* Problem:
Could you copy each line of the listing that holds "Runs"?

* Available data:

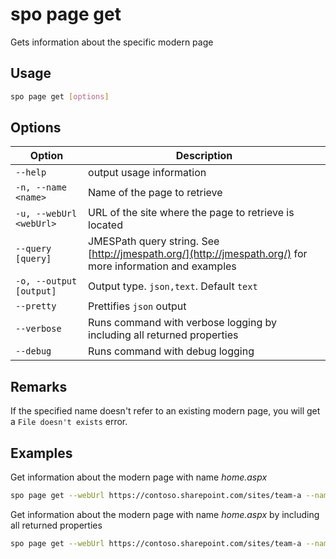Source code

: # spo page get

Gets information about the specific modern page

## Usage

```sh
spo page get [options]
```

## Options

Option|Description
------|-----------
`--help`|output usage information
`-n, --name <name>`|Name of the page to retrieve
`-u, --webUrl <webUrl>`|URL of the site where the page to retrieve is located
`--query [query]`|JMESPath query string. See [http://jmespath.org/](http://jmespath.org/) for more information and examples
`-o, --output [output]`|Output type. `json,text`. Default `text`
`--pretty`|Prettifies `json` output
`--verbose`|Runs command with verbose logging by including all returned properties
`--debug`|Runs command with debug logging

## Remarks

If the specified name doesn't refer to an existing modern page, you will get a `File doesn't exists` error.

## Examples

Get information about the modern page with name _home.aspx_

```sh
spo page get --webUrl https://contoso.sharepoint.com/sites/team-a --name home.aspx
```

Get information about the modern page with name _home.aspx_ by including all returned properties

```sh
spo page get --webUrl https://contoso.sharepoint.com/sites/team-a --name home.aspx --verbose
```
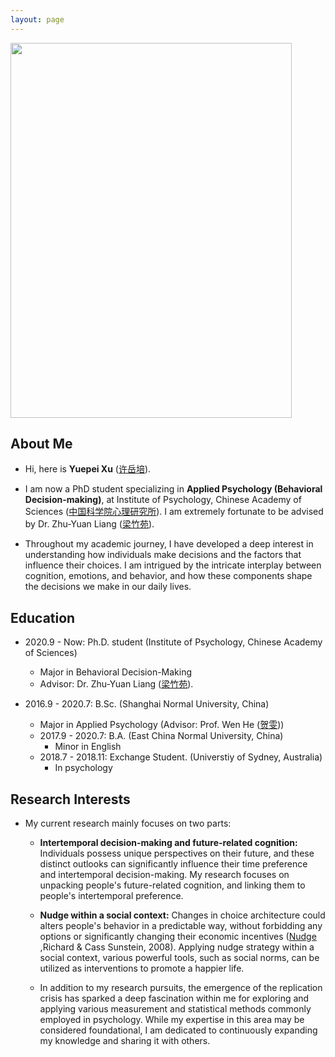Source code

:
 ```yaml
---
layout: page
---
```


<img src="https://yuepeixu.github.io/images/Yuepei_Xu.jpg" class="floatpic" width="450" height="600">

## About Me

- Hi, here is **Yuepei Xu** ([许岳培](https://yuepeixu.github.io/file/YuepeiXu_CV.pdf)).

- I am now a PhD student specializing in **Applied Psychology (Behavioral Decision-making)**, at Institute of Psychology, Chinese Academy of Sciences ([中国科学院心理研究所](http://www.psych.ac.cn/)). I am extremely fortunate to be advised by Dr. Zhu-Yuan Liang ([梁竹苑](http://www.psych.cas.cn/team/fyjy/index_90511.html?json=http://www.psych.cas.cn/sourcedb_psych_cas/cn/expert/201704/t20170411_6369873.json)).
- Throughout my academic journey, I have developed a deep interest in understanding how individuals make decisions and the factors that influence their choices. I am intrigued by the intricate interplay between cognition, emotions, and behavior, and how these components shape the decisions we make in our daily lives.

## Education

- 2020.9 - Now: Ph.D. student (Institute of Psychology, Chinese Academy of Sciences)
  - Major in Behavioral Decision-Making
  - Advisor: Dr. Zhu-Yuan Liang ([梁竹苑](http://www.psych.cas.cn/team/fyjy/index_90511.html?json=http://www.psych.cas.cn/sourcedb_psych_cas/cn/expert/201704/t20170411_6369873.json)).

- 2016.9 - 2020.7: B.Sc. (Shanghai Normal University, China)
  - Major in Applied Psychology (Advisor: Prof. Wen He ([贺雯](http://ec.shnu.edu.cn/91/ee/c6135a168430/page.htm)))
  - 2017.9 - 2020.7: B.A. (East China Normal University, China)
    - Minor in English
  - 2018.7 - 2018.11: Exchange Student. (Universtiy of Sydney, Australia)
    - In psychology

## Research Interests

- My current research mainly focuses on two parts:
    - **Intertemporal decision-making and future-related cognition:** Individuals possess unique perspectives on their future, and these distinct outlooks can significantly influence their time preference and intertemporal decision-making. My research focuses on unpacking people's future-related cognition, and linking them to people's intertemporal preference.
    - **Nudge within a social context:** Changes in choice architecture could alters people's behavior in a predictable way, without forbidding any options or significantly changing their economic incentives ([Nudge](https://en.wikipedia.org/wiki/Nudge_theory#cite_note-R._Thaler_and_C._Sunstein._2008-16) ,Richard & Cass Sunstein, 2008). Applying nudge strategy within a social context, various powerful tools, such as social norms, can be utilized as interventions to promote a happier life.
    
    - In addition to my research pursuits, the emergence of the replication crisis has sparked a deep fascination within me for exploring and applying various measurement and statistical methods commonly employed in psychology. While my expertise in this area may be considered foundational, I am dedicated to continuously expanding my knowledge and sharing it with others.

* Exercise output:
`--verbose`|Runs command with verbose logging by including all returned properties
`--debug`|Runs command with debug logging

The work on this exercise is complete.